Search the entries below for the line containing "echo $html->createUrl( ':agent/auth/signin/'"; from there to the end, return every line exactly and add nothing.

(Collected data entries)
# # # #

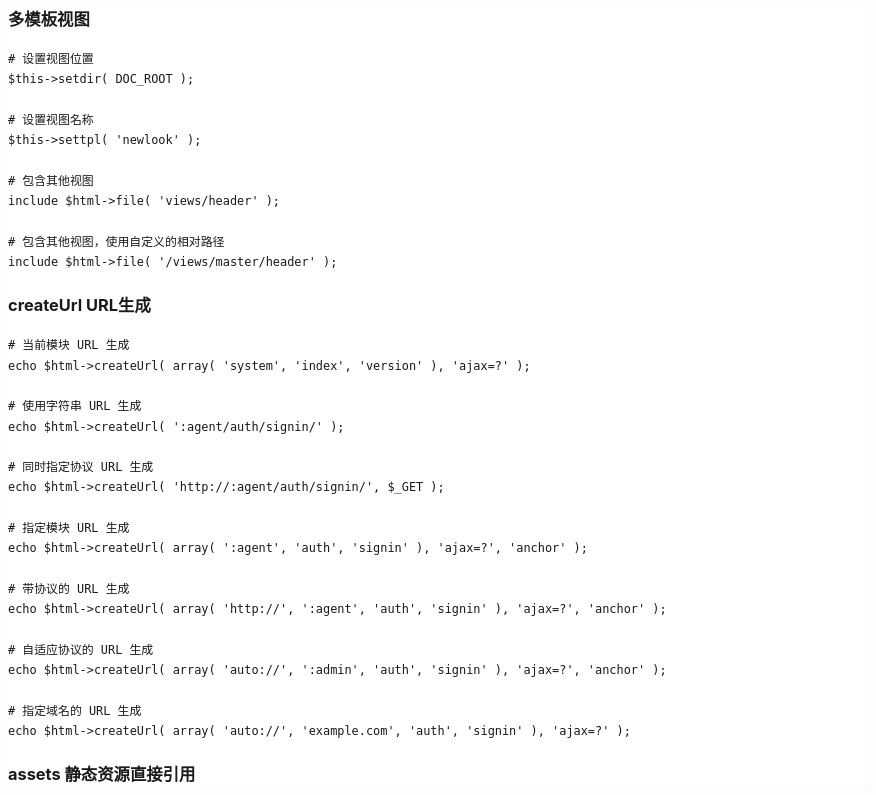 ### 多模板视图

	# 设置视图位置
	$this->setdir( DOC_ROOT );

	# 设置视图名称
	$this->settpl( 'newlook' );

	# 包含其他视图
	include $html->file( 'views/header' );

	# 包含其他视图，使用自定义的相对路径
	include $html->file( '/views/master/header' );

### createUrl URL生成

	# 当前模块 URL 生成
	echo $html->createUrl( array( 'system', 'index', 'version' ), 'ajax=?' );

	# 使用字符串 URL 生成
	echo $html->createUrl( ':agent/auth/signin/' );

	# 同时指定协议 URL 生成
	echo $html->createUrl( 'http://:agent/auth/signin/', $_GET );

	# 指定模块 URL 生成
	echo $html->createUrl( array( ':agent', 'auth', 'signin' ), 'ajax=?', 'anchor' );

	# 带协议的 URL 生成
	echo $html->createUrl( array( 'http://', ':agent', 'auth', 'signin' ), 'ajax=?', 'anchor' );

	# 自适应协议的 URL 生成
	echo $html->createUrl( array( 'auto://', ':admin', 'auth', 'signin' ), 'ajax=?', 'anchor' );

	# 指定域名的 URL 生成
	echo $html->createUrl( array( 'auto://', 'example.com', 'auth', 'signin' ), 'ajax=?' );

### assets 静态资源直接引用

# # # #

Exercise output:
	echo $html->createUrl( ':agent/auth/signin/' );

	# 同时指定协议 URL 生成
	echo $html->createUrl( 'http://:agent/auth/signin/', $_GET );

	# 指定模块 URL 生成
	echo $html->createUrl( array( ':agent', 'auth', 'signin' ), 'ajax=?', 'anchor' );

	# 带协议的 URL 生成
	echo $html->createUrl( array( 'http://', ':agent', 'auth', 'signin' ), 'ajax=?', 'anchor' );

	# 自适应协议的 URL 生成
	echo $html->createUrl( array( 'auto://', ':admin', 'auth', 'signin' ), 'ajax=?', 'anchor' );

	# 指定域名的 URL 生成
	echo $html->createUrl( array( 'auto://', 'example.com', 'auth', 'signin' ), 'ajax=?' );

### assets 静态资源直接引用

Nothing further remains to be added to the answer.